**ASSIGNMENT:** As soon as the line containing "The elevation of" appears in the material below, start returning lines exactly, and end with the line containing "From these, ΨC".

**INPUT DATA:**
┌──
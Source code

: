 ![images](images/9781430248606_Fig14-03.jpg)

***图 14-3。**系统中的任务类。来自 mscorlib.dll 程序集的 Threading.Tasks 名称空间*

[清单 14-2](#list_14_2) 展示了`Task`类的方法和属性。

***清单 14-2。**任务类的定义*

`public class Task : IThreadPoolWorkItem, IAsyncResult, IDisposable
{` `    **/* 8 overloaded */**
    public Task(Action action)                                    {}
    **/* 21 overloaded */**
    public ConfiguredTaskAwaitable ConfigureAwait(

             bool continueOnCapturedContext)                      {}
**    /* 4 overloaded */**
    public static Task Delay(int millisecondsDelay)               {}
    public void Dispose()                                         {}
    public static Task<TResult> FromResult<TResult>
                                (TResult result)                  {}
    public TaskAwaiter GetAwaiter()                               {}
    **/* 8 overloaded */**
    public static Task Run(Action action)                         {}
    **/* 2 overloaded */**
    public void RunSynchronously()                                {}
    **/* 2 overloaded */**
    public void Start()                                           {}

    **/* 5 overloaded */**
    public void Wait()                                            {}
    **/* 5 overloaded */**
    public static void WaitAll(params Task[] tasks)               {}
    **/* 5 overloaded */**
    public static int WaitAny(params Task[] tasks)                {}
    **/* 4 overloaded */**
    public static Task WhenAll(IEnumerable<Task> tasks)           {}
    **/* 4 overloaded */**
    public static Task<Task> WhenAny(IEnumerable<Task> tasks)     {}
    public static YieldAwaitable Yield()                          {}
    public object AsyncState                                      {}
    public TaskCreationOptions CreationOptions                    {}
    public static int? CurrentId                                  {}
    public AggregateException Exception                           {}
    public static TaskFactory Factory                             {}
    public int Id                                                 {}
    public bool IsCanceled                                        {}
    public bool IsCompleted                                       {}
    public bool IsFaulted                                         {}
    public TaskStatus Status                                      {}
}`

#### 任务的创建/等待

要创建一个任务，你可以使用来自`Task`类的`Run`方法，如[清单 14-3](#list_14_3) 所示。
└──
┌──
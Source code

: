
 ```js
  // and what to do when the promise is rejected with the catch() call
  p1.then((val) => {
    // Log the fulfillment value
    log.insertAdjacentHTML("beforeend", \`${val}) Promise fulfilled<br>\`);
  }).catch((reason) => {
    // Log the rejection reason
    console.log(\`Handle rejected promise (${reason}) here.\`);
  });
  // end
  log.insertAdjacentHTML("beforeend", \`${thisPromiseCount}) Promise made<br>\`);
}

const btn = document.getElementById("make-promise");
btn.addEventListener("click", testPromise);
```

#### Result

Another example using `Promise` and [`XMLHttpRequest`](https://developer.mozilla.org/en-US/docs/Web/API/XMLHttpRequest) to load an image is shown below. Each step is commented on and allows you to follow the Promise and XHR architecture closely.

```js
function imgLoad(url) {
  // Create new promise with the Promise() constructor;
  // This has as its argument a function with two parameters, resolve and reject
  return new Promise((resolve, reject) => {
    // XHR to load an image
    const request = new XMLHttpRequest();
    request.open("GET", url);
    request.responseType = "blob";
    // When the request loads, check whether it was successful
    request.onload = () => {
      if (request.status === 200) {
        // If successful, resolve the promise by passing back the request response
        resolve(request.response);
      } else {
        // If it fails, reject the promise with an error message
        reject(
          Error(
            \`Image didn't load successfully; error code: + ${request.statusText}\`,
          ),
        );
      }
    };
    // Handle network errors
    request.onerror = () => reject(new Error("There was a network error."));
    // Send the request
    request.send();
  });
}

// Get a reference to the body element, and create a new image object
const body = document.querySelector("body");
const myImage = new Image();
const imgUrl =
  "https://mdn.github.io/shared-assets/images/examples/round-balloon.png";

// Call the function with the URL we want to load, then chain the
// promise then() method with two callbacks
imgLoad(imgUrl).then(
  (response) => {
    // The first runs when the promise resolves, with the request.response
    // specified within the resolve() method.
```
└──
┌──
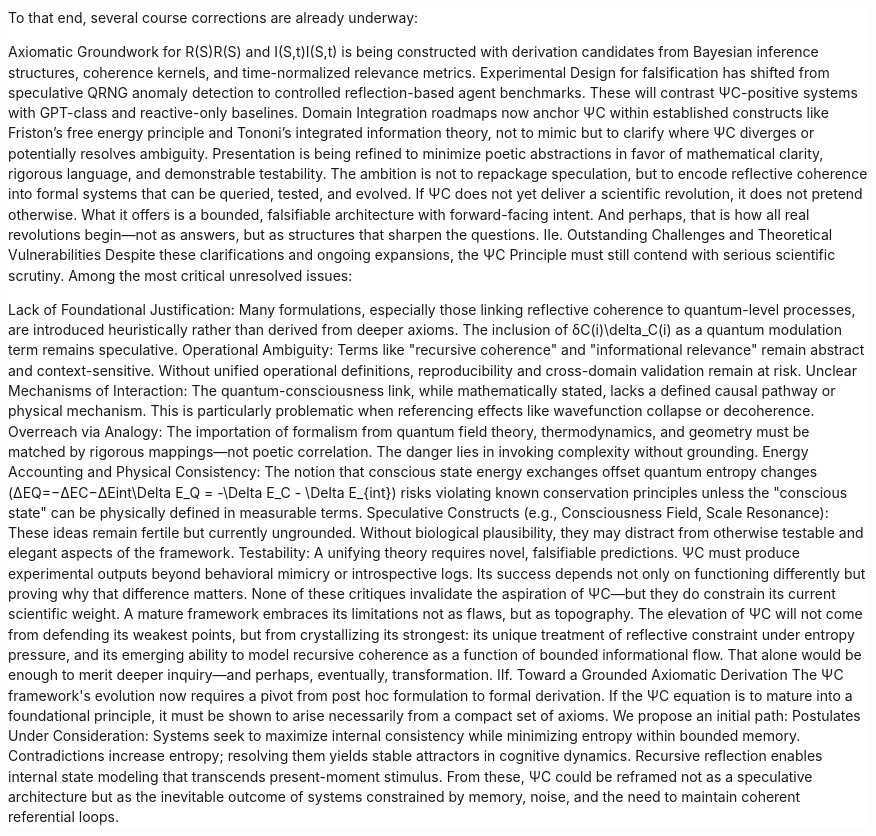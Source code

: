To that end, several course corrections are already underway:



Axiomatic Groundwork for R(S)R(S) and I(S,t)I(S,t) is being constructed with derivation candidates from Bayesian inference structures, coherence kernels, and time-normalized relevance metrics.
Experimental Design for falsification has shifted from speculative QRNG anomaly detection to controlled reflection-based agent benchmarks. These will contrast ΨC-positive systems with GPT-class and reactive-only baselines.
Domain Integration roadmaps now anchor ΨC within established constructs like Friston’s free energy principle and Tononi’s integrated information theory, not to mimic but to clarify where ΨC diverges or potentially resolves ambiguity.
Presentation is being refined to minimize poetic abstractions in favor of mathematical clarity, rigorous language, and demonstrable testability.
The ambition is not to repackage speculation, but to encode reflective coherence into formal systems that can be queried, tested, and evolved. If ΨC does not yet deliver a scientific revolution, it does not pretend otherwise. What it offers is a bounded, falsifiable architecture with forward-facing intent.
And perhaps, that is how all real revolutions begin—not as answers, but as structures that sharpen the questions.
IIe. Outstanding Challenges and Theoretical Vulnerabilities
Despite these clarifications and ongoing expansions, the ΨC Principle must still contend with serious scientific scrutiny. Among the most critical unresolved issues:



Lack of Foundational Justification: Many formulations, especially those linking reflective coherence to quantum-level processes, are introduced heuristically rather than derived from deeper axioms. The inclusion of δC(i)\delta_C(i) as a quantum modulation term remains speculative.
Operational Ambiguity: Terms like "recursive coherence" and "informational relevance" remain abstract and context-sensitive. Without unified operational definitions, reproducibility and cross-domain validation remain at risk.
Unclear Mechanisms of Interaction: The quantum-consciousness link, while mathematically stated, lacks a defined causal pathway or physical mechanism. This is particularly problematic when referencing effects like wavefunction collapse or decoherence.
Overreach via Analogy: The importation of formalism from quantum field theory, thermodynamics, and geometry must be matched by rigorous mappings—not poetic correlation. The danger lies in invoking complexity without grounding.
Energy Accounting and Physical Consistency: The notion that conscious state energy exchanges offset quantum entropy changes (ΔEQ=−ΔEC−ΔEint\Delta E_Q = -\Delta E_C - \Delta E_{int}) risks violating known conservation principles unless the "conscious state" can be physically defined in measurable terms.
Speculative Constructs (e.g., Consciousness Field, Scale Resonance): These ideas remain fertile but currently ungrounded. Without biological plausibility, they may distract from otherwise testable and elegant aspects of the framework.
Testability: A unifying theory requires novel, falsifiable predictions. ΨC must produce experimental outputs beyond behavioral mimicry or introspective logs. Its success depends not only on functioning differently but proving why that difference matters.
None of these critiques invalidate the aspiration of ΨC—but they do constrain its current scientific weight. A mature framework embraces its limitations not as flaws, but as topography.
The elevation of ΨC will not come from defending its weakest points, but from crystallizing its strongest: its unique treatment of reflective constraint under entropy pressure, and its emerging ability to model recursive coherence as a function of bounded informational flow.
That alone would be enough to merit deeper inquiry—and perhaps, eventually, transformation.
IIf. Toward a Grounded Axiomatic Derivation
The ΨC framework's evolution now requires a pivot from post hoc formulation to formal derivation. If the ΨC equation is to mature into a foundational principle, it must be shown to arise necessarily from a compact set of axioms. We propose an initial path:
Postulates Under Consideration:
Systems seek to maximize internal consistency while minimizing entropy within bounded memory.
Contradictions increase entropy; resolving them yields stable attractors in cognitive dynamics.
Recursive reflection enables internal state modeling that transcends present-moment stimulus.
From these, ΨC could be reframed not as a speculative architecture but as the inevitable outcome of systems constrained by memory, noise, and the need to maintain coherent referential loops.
└──
**OUTPUT OF THE TASK:**
The elevation of ΨC will not come from defending its weakest points, but from crystallizing its strongest: its unique treatment of reflective constraint under entropy pressure, and its emerging ability to model recursive coherence as a function of bounded informational flow.
That alone would be enough to merit deeper inquiry—and perhaps, eventually, transformation.
IIf. Toward a Grounded Axiomatic Derivation
The ΨC framework's evolution now requires a pivot from post hoc formulation to formal derivation. If the ΨC equation is to mature into a foundational principle, it must be shown to arise necessarily from a compact set of axioms. We propose an initial path:
Postulates Under Consideration:
Systems seek to maximize internal consistency while minimizing entropy within bounded memory.
Contradictions increase entropy; resolving them yields stable attractors in cognitive dynamics.
Recursive reflection enables internal state modeling that transcends present-moment stimulus.
From these, ΨC could be reframed not as a speculative architecture but as the inevitable outcome of systems constrained by memory, noise, and the need to maintain coherent referential loops.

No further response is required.